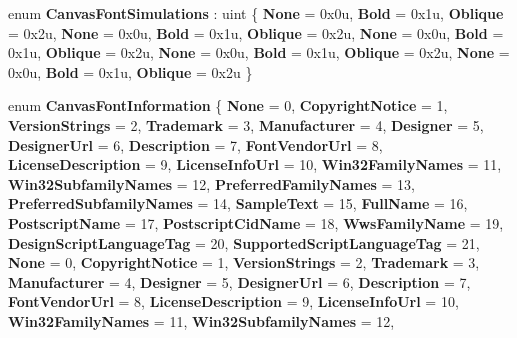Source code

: \begin{DoxyCompactItemize}
enum {\bfseries Canvas\+Font\+Simulations} \+: uint \{ \newline
{\bfseries None} = 0x0u, 
{\bfseries Bold} = 0x1u, 
{\bfseries Oblique} = 0x2u, 
{\bfseries None} = 0x0u, 
\newline
{\bfseries Bold} = 0x1u, 
{\bfseries Oblique} = 0x2u, 
{\bfseries None} = 0x0u, 
{\bfseries Bold} = 0x1u, 
\newline
{\bfseries Oblique} = 0x2u, 
{\bfseries None} = 0x0u, 
{\bfseries Bold} = 0x1u, 
{\bfseries Oblique} = 0x2u, 
\newline
{\bfseries None} = 0x0u, 
{\bfseries Bold} = 0x1u, 
{\bfseries Oblique} = 0x2u
 \}
\item 
\mbox{\label{namespace_microsoft_1_1_graphics_1_1_canvas_1_1_text_a73fd564ee5399477f9a464ec4ba43d40}} 
enum {\bfseries Canvas\+Font\+Information} \{ \newline
{\bfseries None} = 0, 
{\bfseries Copyright\+Notice} = 1, 
{\bfseries Version\+Strings} = 2, 
{\bfseries Trademark} = 3, 
\newline
{\bfseries Manufacturer} = 4, 
{\bfseries Designer} = 5, 
{\bfseries Designer\+Url} = 6, 
{\bfseries Description} = 7, 
\newline
{\bfseries Font\+Vendor\+Url} = 8, 
{\bfseries License\+Description} = 9, 
{\bfseries License\+Info\+Url} = 10, 
{\bfseries Win32\+Family\+Names} = 11, 
\newline
{\bfseries Win32\+Subfamily\+Names} = 12, 
{\bfseries Preferred\+Family\+Names} = 13, 
{\bfseries Preferred\+Subfamily\+Names} = 14, 
{\bfseries Sample\+Text} = 15, 
\newline
{\bfseries Full\+Name} = 16, 
{\bfseries Postscript\+Name} = 17, 
{\bfseries Postscript\+Cid\+Name} = 18, 
{\bfseries Wws\+Family\+Name} = 19, 
\newline
{\bfseries Design\+Script\+Language\+Tag} = 20, 
{\bfseries Supported\+Script\+Language\+Tag} = 21, 
{\bfseries None} = 0, 
{\bfseries Copyright\+Notice} = 1, 
\newline
{\bfseries Version\+Strings} = 2, 
{\bfseries Trademark} = 3, 
{\bfseries Manufacturer} = 4, 
{\bfseries Designer} = 5, 
\newline
{\bfseries Designer\+Url} = 6, 
{\bfseries Description} = 7, 
{\bfseries Font\+Vendor\+Url} = 8, 
{\bfseries License\+Description} = 9, 
\newline
{\bfseries License\+Info\+Url} = 10, 
{\bfseries Win32\+Family\+Names} = 11, 
{\bfseries Win32\+Subfamily\+Names} = 12, 

\end{DoxyCompactItemize}
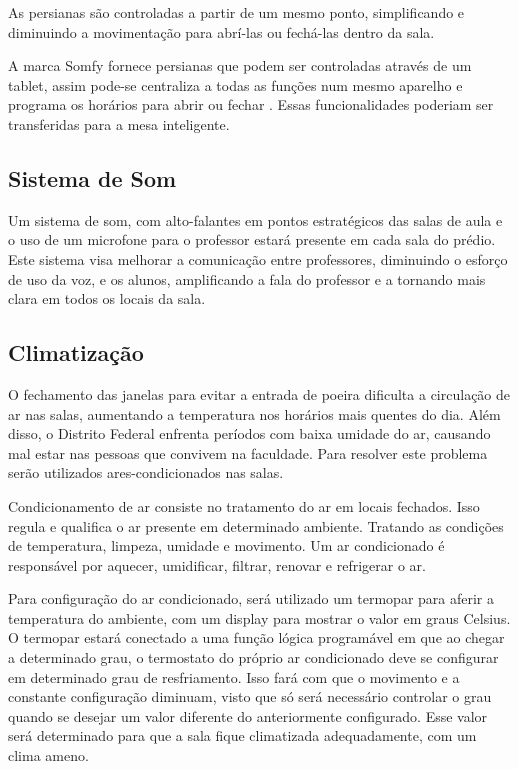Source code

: As persianas são controladas a partir de um mesmo ponto, simplificando e diminuindo a movimentação para abrí-las ou fechá-las dentro da sala.

A marca Somfy fornece persianas que podem ser controladas através de um tablet, assim pode-se centraliza a todas as funções num mesmo aparelho e programa os horários para abrir ou fechar \cite{somfy2017}. Essas funcionalidades poderiam ser transferidas para a mesa inteligente.

\subsection{Sistema de Som}
Um sistema de som, com alto-falantes em pontos estratégicos das salas de aula e o uso de um microfone para o professor estará presente em cada sala do prédio. Este sistema visa melhorar a comunicação entre professores, diminuindo o esforço de uso da voz, e os alunos, amplificando a fala do professor e a tornando mais clara em todos os locais da sala.

\subsection{Climatização}
O fechamento das janelas para evitar a entrada de poeira dificulta a circulação de ar nas salas, aumentando a temperatura nos horários mais quentes do dia. Além disso, o Distrito Federal enfrenta períodos com baixa umidade do ar, causando mal estar nas pessoas que convivem na faculdade. Para resolver este problema serão utilizados ares-condicionados nas salas.

Condicionamento de ar consiste no tratamento do ar em locais fechados. Isso regula e qualifica o ar presente em determinado ambiente. Tratando as condições de temperatura, limpeza, umidade e movimento. Um ar condicionado é responsável por aquecer, umidificar, filtrar, renovar e refrigerar o ar.

Para configuração do ar condicionado, será utilizado um termopar para aferir a temperatura do ambiente, com um display para mostrar o valor em graus Celsius. O termopar estará conectado a uma função lógica programável em que ao chegar a determinado grau, o termostato do próprio ar condicionado deve se configurar em determinado grau de resfriamento. Isso fará com que o movimento e a constante configuração diminuam, visto que só será necessário controlar o grau quando se desejar um valor diferente do anteriormente configurado. Esse valor será determinado para que a sala fique climatizada adequadamente, com um clima ameno.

What is expected >>
A single figure is the whole answer here: the number of lines in the records above that include "Preferred".

Exercise solution >>
2